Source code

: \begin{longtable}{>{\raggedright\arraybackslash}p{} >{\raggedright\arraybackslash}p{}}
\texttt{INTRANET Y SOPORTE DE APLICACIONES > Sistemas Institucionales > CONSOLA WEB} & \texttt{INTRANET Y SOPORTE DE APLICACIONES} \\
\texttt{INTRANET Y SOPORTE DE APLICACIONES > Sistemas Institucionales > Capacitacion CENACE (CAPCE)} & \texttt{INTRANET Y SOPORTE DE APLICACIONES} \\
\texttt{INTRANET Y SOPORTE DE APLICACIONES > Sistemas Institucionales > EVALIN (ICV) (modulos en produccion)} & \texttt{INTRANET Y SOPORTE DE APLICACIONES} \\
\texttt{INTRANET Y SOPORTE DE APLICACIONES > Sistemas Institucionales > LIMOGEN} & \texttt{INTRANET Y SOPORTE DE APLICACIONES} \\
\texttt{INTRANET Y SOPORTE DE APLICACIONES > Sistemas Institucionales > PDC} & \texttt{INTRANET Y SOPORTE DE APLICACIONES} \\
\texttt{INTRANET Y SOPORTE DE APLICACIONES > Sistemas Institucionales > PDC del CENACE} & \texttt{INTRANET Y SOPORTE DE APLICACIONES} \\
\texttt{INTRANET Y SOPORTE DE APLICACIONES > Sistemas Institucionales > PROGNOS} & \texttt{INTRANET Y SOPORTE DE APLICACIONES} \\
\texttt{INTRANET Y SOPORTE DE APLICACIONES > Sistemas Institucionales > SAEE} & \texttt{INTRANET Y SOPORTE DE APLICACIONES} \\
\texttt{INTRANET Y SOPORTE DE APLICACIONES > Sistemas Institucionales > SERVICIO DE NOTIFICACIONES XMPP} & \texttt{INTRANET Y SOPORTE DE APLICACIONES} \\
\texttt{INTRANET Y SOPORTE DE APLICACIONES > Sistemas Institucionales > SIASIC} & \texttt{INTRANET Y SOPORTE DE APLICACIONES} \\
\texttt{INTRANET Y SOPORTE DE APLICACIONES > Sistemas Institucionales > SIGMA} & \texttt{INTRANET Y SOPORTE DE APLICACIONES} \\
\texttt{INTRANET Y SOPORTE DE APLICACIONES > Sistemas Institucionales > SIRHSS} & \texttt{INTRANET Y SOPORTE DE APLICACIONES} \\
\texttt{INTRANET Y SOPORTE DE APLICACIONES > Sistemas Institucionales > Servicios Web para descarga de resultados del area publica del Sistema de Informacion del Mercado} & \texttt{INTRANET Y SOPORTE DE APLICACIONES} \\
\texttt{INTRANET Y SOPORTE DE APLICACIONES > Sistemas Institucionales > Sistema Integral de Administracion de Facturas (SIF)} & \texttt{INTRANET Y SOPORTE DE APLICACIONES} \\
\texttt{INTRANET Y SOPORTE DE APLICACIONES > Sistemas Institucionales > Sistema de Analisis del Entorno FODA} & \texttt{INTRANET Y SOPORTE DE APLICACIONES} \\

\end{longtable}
• • • • • • •
**PROMPT**
Quote all the records exactly, please, leaving none out.

**ANSWER**
Source code

: \begin{longtable}{>{\raggedright\arraybackslash}p{} >{\raggedright\arraybackslash}p{}}
\texttt{INTRANET Y SOPORTE DE APLICACIONES > Sistemas Institucionales > CONSOLA WEB} & \texttt{INTRANET Y SOPORTE DE APLICACIONES} \\
\texttt{INTRANET Y SOPORTE DE APLICACIONES > Sistemas Institucionales > Capacitacion CENACE (CAPCE)} & \texttt{INTRANET Y SOPORTE DE APLICACIONES} \\
\texttt{INTRANET Y SOPORTE DE APLICACIONES > Sistemas Institucionales > EVALIN (ICV) (modulos en produccion)} & \texttt{INTRANET Y SOPORTE DE APLICACIONES} \\
\texttt{INTRANET Y SOPORTE DE APLICACIONES > Sistemas Institucionales > LIMOGEN} & \texttt{INTRANET Y SOPORTE DE APLICACIONES} \\
\texttt{INTRANET Y SOPORTE DE APLICACIONES > Sistemas Institucionales > PDC} & \texttt{INTRANET Y SOPORTE DE APLICACIONES} \\
\texttt{INTRANET Y SOPORTE DE APLICACIONES > Sistemas Institucionales > PDC del CENACE} & \texttt{INTRANET Y SOPORTE DE APLICACIONES} \\
\texttt{INTRANET Y SOPORTE DE APLICACIONES > Sistemas Institucionales > PROGNOS} & \texttt{INTRANET Y SOPORTE DE APLICACIONES} \\
\texttt{INTRANET Y SOPORTE DE APLICACIONES > Sistemas Institucionales > SAEE} & \texttt{INTRANET Y SOPORTE DE APLICACIONES} \\
\texttt{INTRANET Y SOPORTE DE APLICACIONES > Sistemas Institucionales > SERVICIO DE NOTIFICACIONES XMPP} & \texttt{INTRANET Y SOPORTE DE APLICACIONES} \\
\texttt{INTRANET Y SOPORTE DE APLICACIONES > Sistemas Institucionales > SIASIC} & \texttt{INTRANET Y SOPORTE DE APLICACIONES} \\
\texttt{INTRANET Y SOPORTE DE APLICACIONES > Sistemas Institucionales > SIGMA} & \texttt{INTRANET Y SOPORTE DE APLICACIONES} \\
\texttt{INTRANET Y SOPORTE DE APLICACIONES > Sistemas Institucionales > SIRHSS} & \texttt{INTRANET Y SOPORTE DE APLICACIONES} \\
\texttt{INTRANET Y SOPORTE DE APLICACIONES > Sistemas Institucionales > Servicios Web para descarga de resultados del area publica del Sistema de Informacion del Mercado} & \texttt{INTRANET Y SOPORTE DE APLICACIONES} \\
\texttt{INTRANET Y SOPORTE DE APLICACIONES > Sistemas Institucionales > Sistema Integral de Administracion de Facturas (SIF)} & \texttt{INTRANET Y SOPORTE DE APLICACIONES} \\
\texttt{INTRANET Y SOPORTE DE APLICACIONES > Sistemas Institucionales > Sistema de Analisis del Entorno FODA} & \texttt{INTRANET Y SOPORTE DE APLICACIONES} \\

\end{longtable}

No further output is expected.